[Assigned task]
In the data below, count how many lines contain "history" and give that number by itself.

[Plain-text document sources]
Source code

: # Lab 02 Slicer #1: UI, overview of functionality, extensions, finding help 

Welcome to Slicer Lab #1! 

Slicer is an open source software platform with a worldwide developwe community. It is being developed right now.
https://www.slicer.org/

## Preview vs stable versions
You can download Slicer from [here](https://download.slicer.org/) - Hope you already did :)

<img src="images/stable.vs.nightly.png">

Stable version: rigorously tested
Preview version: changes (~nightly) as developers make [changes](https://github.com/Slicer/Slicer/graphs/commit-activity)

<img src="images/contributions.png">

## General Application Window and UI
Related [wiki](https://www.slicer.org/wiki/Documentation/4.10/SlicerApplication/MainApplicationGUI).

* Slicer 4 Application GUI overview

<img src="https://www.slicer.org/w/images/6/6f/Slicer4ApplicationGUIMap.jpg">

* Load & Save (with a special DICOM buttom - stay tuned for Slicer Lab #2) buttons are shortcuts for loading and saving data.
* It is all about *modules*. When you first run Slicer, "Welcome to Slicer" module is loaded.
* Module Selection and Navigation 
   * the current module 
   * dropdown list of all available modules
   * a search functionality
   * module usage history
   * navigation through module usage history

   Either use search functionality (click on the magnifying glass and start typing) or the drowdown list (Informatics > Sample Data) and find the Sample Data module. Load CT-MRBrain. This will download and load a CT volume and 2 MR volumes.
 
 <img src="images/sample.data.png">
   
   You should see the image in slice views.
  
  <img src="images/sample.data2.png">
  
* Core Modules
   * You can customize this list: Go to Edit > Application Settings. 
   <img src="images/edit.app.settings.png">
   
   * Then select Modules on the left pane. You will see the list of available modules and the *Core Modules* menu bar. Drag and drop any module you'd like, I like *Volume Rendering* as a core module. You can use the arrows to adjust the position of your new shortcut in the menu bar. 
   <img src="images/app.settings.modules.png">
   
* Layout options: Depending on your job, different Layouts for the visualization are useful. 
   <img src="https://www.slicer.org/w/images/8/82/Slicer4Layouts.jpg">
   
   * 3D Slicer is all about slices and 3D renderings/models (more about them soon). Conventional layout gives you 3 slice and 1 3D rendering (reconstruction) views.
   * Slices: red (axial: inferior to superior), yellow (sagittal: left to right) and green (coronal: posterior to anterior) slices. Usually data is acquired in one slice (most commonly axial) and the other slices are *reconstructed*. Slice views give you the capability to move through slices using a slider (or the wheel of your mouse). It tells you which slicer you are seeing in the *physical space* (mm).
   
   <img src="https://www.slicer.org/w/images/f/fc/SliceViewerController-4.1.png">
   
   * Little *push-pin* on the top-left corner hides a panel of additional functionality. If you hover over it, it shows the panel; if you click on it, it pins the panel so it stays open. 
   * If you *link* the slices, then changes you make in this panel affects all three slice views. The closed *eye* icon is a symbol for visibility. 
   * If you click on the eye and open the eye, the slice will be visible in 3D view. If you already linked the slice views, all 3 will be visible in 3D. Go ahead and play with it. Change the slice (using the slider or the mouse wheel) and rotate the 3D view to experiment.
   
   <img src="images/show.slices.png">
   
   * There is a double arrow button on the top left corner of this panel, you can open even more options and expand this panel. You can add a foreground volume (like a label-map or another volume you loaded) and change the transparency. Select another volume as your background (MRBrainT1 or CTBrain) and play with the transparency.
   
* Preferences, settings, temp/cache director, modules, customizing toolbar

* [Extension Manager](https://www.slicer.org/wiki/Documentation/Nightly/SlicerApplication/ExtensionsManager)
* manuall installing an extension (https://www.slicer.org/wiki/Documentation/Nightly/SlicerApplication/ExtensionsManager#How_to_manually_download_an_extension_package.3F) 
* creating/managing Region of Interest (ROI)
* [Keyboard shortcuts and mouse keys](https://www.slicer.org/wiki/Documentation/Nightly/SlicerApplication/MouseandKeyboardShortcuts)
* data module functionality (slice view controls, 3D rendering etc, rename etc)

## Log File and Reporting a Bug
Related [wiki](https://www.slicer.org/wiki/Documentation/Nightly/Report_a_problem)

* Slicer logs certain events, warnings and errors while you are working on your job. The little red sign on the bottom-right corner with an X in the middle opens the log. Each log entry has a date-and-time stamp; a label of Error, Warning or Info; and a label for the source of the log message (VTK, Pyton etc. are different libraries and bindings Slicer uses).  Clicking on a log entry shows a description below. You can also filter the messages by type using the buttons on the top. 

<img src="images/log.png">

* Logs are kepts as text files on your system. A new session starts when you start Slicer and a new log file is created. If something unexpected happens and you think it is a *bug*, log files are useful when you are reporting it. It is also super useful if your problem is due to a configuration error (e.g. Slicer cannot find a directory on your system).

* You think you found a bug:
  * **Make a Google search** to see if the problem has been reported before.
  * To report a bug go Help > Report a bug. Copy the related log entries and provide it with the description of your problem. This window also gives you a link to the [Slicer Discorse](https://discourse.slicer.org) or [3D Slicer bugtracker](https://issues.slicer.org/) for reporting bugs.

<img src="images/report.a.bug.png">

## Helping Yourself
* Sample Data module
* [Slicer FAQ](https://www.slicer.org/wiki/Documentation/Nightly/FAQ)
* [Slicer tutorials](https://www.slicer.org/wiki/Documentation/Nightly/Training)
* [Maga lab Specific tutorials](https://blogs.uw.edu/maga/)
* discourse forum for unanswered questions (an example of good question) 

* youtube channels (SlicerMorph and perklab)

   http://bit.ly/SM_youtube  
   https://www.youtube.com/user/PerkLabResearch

[Written response]
2